DATA FOR THIS EXERCISE =>
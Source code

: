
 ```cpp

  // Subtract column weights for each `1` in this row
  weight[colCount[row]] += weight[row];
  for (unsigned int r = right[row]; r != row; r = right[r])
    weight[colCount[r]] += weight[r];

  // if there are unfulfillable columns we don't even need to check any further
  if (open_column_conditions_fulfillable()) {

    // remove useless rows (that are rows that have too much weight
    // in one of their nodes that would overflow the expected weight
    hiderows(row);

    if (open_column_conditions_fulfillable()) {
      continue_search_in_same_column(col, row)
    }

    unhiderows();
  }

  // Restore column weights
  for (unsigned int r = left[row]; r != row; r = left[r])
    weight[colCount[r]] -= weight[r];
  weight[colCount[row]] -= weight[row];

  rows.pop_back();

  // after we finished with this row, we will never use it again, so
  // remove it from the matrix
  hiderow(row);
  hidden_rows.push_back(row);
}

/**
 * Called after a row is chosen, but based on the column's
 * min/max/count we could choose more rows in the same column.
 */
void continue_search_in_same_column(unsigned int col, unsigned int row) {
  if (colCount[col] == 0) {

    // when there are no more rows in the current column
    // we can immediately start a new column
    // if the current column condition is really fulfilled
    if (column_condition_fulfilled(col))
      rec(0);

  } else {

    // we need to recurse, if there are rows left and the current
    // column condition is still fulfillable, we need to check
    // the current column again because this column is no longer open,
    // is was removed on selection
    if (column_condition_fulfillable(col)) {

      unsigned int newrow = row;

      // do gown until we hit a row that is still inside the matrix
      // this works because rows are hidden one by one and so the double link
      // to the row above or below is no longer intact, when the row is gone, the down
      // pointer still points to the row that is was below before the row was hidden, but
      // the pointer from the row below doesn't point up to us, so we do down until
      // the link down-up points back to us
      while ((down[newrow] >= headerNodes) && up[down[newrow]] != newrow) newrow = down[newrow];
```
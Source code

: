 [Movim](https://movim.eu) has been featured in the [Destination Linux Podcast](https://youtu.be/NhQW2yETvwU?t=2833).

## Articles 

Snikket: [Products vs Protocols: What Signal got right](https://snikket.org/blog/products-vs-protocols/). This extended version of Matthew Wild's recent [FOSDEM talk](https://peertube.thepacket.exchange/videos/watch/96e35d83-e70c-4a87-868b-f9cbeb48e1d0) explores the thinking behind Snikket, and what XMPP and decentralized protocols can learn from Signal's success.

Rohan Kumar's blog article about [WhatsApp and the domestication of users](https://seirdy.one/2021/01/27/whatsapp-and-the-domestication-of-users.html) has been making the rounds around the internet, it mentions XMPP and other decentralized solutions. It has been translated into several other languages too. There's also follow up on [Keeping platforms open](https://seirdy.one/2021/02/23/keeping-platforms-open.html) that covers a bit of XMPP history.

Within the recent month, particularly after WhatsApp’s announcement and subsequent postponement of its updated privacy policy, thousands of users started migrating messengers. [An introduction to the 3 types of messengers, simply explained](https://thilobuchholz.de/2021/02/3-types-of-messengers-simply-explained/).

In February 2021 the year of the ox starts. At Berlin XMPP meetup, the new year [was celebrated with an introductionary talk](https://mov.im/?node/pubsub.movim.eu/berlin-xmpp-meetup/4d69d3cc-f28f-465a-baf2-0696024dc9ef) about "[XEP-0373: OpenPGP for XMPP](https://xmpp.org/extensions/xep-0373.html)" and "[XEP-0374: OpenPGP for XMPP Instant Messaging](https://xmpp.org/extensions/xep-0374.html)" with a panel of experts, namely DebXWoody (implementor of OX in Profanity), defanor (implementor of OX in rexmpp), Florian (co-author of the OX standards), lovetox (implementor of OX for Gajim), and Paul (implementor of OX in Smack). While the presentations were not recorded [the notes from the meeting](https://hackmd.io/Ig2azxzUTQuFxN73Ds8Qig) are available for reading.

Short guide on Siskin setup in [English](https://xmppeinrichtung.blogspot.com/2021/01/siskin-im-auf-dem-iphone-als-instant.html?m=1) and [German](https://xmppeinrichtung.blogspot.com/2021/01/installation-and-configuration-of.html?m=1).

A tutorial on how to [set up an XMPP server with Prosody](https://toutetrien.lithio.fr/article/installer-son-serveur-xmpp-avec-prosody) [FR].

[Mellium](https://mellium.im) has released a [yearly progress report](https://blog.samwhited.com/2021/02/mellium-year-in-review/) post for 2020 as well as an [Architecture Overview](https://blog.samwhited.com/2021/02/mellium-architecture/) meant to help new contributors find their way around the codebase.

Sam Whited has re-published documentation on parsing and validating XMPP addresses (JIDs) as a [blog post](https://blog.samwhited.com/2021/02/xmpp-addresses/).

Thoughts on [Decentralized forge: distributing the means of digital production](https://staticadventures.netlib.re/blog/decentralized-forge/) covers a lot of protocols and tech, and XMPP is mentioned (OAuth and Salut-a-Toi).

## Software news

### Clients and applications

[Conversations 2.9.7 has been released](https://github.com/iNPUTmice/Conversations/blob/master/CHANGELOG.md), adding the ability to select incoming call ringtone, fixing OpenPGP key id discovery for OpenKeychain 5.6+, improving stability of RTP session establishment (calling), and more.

TASK DESCRIPTION => Could you retype all of the entries exactly, leaving none out?

EXERCISE OUTPUT =>
Source code

:
 ```cpp

  // Subtract column weights for each `1` in this row
  weight[colCount[row]] += weight[row];
  for (unsigned int r = right[row]; r != row; r = right[r])
    weight[colCount[r]] += weight[r];

  // if there are unfulfillable columns we don't even need to check any further
  if (open_column_conditions_fulfillable()) {

    // remove useless rows (that are rows that have too much weight
    // in one of their nodes that would overflow the expected weight
    hiderows(row);

    if (open_column_conditions_fulfillable()) {
      continue_search_in_same_column(col, row)
    }

    unhiderows();
  }

  // Restore column weights
  for (unsigned int r = left[row]; r != row; r = left[r])
    weight[colCount[r]] -= weight[r];
  weight[colCount[row]] -= weight[row];

  rows.pop_back();

  // after we finished with this row, we will never use it again, so
  // remove it from the matrix
  hiderow(row);
  hidden_rows.push_back(row);
}

/**
 * Called after a row is chosen, but based on the column's
 * min/max/count we could choose more rows in the same column.
 */
void continue_search_in_same_column(unsigned int col, unsigned int row) {
  if (colCount[col] == 0) {

    // when there are no more rows in the current column
    // we can immediately start a new column
    // if the current column condition is really fulfilled
    if (column_condition_fulfilled(col))
      rec(0);

  } else {

    // we need to recurse, if there are rows left and the current
    // column condition is still fulfillable, we need to check
    // the current column again because this column is no longer open,
    // is was removed on selection
    if (column_condition_fulfillable(col)) {

      unsigned int newrow = row;

      // do gown until we hit a row that is still inside the matrix
      // this works because rows are hidden one by one and so the double link
      // to the row above or below is no longer intact, when the row is gone, the down
      // pointer still points to the row that is was below before the row was hidden, but
      // the pointer from the row below doesn't point up to us, so we do down until
      // the link down-up points back to us
      while ((down[newrow] >= headerNodes) && up[down[newrow]] != newrow) newrow = down[newrow];
```
Source code

: [Movim](https://movim.eu) has been featured in the [Destination Linux Podcast](https://youtu.be/NhQW2yETvwU?t=2833).

## Articles 

Snikket: [Products vs Protocols: What Signal got right](https://snikket.org/blog/products-vs-protocols/). This extended version of Matthew Wild's recent [FOSDEM talk](https://peertube.thepacket.exchange/videos/watch/96e35d83-e70c-4a87-868b-f9cbeb48e1d0) explores the thinking behind Snikket, and what XMPP and decentralized protocols can learn from Signal's success.

Rohan Kumar's blog article about [WhatsApp and the domestication of users](https://seirdy.one/2021/01/27/whatsapp-and-the-domestication-of-users.html) has been making the rounds around the internet, it mentions XMPP and other decentralized solutions. It has been translated into several other languages too. There's also follow up on [Keeping platforms open](https://seirdy.one/2021/02/23/keeping-platforms-open.html) that covers a bit of XMPP history.

Within the recent month, particularly after WhatsApp’s announcement and subsequent postponement of its updated privacy policy, thousands of users started migrating messengers. [An introduction to the 3 types of messengers, simply explained](https://thilobuchholz.de/2021/02/3-types-of-messengers-simply-explained/).

In February 2021 the year of the ox starts. At Berlin XMPP meetup, the new year [was celebrated with an introductionary talk](https://mov.im/?node/pubsub.movim.eu/berlin-xmpp-meetup/4d69d3cc-f28f-465a-baf2-0696024dc9ef) about "[XEP-0373: OpenPGP for XMPP](https://xmpp.org/extensions/xep-0373.html)" and "[XEP-0374: OpenPGP for XMPP Instant Messaging](https://xmpp.org/extensions/xep-0374.html)" with a panel of experts, namely DebXWoody (implementor of OX in Profanity), defanor (implementor of OX in rexmpp), Florian (co-author of the OX standards), lovetox (implementor of OX for Gajim), and Paul (implementor of OX in Smack). While the presentations were not recorded [the notes from the meeting](https://hackmd.io/Ig2azxzUTQuFxN73Ds8Qig) are available for reading.

Short guide on Siskin setup in [English](https://xmppeinrichtung.blogspot.com/2021/01/siskin-im-auf-dem-iphone-als-instant.html?m=1) and [German](https://xmppeinrichtung.blogspot.com/2021/01/installation-and-configuration-of.html?m=1).

A tutorial on how to [set up an XMPP server with Prosody](https://toutetrien.lithio.fr/article/installer-son-serveur-xmpp-avec-prosody) [FR].

[Mellium](https://mellium.im) has released a [yearly progress report](https://blog.samwhited.com/2021/02/mellium-year-in-review/) post for 2020 as well as an [Architecture Overview](https://blog.samwhited.com/2021/02/mellium-architecture/) meant to help new contributors find their way around the codebase.

Sam Whited has re-published documentation on parsing and validating XMPP addresses (JIDs) as a [blog post](https://blog.samwhited.com/2021/02/xmpp-addresses/).

Thoughts on [Decentralized forge: distributing the means of digital production](https://staticadventures.netlib.re/blog/decentralized-forge/) covers a lot of protocols and tech, and XMPP is mentioned (OAuth and Salut-a-Toi).

## Software news

### Clients and applications

[Conversations 2.9.7 has been released](https://github.com/iNPUTmice/Conversations/blob/master/CHANGELOG.md), adding the ability to select incoming call ringtone, fixing OpenPGP key id discovery for OpenKeychain 5.6+, improving stability of RTP session establishment (calling), and more.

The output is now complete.